⟨

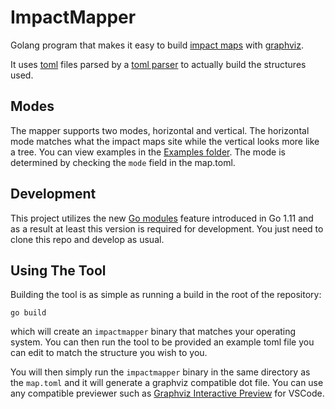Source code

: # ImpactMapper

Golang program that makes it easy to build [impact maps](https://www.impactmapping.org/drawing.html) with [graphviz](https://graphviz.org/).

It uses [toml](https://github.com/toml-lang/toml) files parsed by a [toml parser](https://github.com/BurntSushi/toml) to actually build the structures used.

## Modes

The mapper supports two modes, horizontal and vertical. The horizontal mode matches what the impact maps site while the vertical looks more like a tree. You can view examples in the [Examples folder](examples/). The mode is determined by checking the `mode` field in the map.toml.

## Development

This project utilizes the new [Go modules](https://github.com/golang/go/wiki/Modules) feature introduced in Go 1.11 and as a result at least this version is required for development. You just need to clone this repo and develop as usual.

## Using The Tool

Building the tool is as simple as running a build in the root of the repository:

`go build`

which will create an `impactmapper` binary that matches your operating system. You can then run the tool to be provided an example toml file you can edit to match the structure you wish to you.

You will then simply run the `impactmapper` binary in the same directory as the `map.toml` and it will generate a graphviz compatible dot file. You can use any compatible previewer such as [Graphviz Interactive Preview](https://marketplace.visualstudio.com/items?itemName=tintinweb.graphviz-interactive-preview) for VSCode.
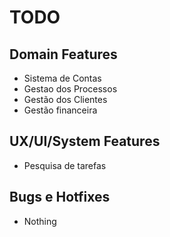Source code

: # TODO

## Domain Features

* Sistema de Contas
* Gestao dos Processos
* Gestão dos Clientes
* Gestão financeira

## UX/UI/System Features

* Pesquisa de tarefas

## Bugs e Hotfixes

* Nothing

⟩
⟨

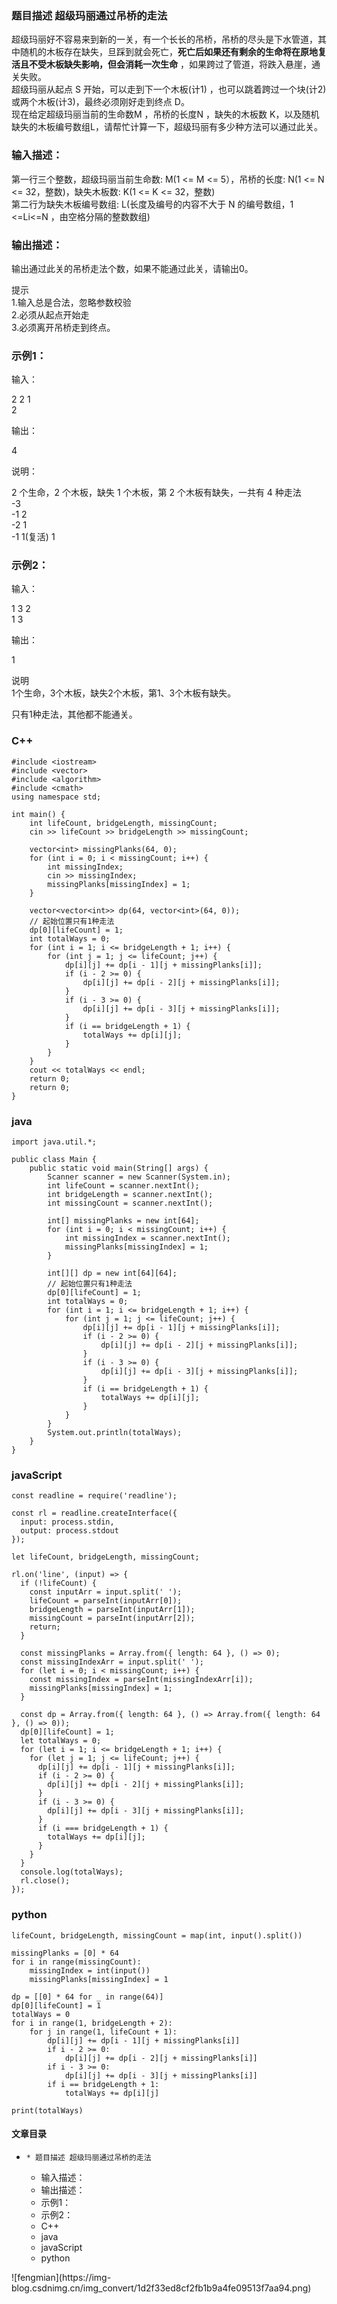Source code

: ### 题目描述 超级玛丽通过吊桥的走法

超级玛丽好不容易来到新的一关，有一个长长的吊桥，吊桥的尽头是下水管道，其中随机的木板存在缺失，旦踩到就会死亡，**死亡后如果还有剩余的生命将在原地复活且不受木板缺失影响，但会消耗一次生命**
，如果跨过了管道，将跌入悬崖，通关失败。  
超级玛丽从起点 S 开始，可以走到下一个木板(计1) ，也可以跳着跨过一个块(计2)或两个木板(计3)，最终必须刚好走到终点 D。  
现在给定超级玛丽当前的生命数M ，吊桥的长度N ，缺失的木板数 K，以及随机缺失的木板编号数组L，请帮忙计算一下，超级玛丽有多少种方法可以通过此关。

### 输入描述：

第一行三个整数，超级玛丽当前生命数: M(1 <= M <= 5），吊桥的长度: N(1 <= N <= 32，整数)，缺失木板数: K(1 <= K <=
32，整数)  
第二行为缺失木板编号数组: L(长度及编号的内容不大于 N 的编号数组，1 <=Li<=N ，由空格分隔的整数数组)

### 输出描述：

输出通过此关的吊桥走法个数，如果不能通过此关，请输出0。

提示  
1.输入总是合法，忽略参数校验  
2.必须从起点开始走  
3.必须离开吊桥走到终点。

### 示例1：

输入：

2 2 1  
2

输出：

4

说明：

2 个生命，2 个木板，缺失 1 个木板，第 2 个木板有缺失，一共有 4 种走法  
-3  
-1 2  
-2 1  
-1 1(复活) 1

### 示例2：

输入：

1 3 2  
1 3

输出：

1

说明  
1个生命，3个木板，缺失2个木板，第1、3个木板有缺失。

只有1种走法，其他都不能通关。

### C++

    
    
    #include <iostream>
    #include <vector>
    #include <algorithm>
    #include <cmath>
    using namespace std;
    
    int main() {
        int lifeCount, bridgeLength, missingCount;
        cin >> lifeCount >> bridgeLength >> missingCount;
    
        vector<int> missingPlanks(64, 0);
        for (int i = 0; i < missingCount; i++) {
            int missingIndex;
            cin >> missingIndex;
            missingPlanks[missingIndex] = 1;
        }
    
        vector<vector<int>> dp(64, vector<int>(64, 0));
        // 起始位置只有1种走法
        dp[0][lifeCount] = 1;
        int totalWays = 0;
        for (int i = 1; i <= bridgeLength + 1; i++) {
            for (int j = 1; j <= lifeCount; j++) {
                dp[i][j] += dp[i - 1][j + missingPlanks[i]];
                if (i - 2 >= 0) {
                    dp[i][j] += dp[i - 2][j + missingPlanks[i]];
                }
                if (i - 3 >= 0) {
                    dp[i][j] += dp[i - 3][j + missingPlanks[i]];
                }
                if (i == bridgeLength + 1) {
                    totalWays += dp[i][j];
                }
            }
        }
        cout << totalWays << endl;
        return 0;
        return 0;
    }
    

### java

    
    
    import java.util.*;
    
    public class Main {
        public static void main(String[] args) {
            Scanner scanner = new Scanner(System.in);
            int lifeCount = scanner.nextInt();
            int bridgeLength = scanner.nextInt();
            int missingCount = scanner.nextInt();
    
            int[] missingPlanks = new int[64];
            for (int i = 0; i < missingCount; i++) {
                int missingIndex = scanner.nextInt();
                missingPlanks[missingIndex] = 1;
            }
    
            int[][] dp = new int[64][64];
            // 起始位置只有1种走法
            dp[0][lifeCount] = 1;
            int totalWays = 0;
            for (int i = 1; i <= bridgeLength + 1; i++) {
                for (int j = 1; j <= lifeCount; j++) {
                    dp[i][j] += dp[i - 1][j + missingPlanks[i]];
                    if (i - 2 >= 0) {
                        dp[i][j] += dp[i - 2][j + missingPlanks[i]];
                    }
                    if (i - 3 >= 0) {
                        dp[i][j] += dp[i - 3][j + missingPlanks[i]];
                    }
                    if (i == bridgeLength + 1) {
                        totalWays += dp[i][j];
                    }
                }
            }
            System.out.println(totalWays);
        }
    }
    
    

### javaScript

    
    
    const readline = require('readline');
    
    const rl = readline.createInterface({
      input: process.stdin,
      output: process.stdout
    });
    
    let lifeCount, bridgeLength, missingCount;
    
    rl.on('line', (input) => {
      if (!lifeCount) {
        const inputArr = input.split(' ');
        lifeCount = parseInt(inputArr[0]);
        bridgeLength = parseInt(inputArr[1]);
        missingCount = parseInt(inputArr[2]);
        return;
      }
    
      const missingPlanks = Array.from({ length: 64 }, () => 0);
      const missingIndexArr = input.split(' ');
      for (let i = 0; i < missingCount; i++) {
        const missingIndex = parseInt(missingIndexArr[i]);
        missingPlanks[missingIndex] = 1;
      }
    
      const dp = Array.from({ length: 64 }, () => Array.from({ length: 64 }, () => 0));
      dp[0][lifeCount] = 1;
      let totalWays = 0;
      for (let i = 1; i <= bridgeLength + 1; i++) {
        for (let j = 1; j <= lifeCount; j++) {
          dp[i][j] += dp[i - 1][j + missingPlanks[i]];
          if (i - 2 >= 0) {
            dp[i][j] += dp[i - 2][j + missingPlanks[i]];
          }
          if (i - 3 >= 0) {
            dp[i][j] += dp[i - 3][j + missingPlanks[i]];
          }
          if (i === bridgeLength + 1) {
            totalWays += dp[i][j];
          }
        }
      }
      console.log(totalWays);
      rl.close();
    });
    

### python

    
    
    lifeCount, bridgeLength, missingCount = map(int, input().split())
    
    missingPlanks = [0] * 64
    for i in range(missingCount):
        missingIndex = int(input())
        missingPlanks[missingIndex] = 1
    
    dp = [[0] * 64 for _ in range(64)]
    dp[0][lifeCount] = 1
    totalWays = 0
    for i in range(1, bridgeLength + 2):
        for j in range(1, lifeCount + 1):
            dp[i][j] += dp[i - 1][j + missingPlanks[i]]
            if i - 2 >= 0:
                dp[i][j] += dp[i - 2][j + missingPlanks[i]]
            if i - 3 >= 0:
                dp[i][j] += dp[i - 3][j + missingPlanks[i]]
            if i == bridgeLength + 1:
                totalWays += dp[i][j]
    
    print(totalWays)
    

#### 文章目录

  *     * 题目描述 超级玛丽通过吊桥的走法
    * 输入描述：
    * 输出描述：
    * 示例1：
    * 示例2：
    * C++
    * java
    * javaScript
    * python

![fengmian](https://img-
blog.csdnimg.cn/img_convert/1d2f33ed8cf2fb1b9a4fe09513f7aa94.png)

⟩

What the exercise asks: Pick out, from the lines above, every one that contains the string "parseInt".

Result:
        lifeCount = parseInt(inputArr[0]);
        bridgeLength = parseInt(inputArr[1]);
        missingCount = parseInt(inputArr[2]);
        const missingIndex = parseInt(missingIndexArr[i]);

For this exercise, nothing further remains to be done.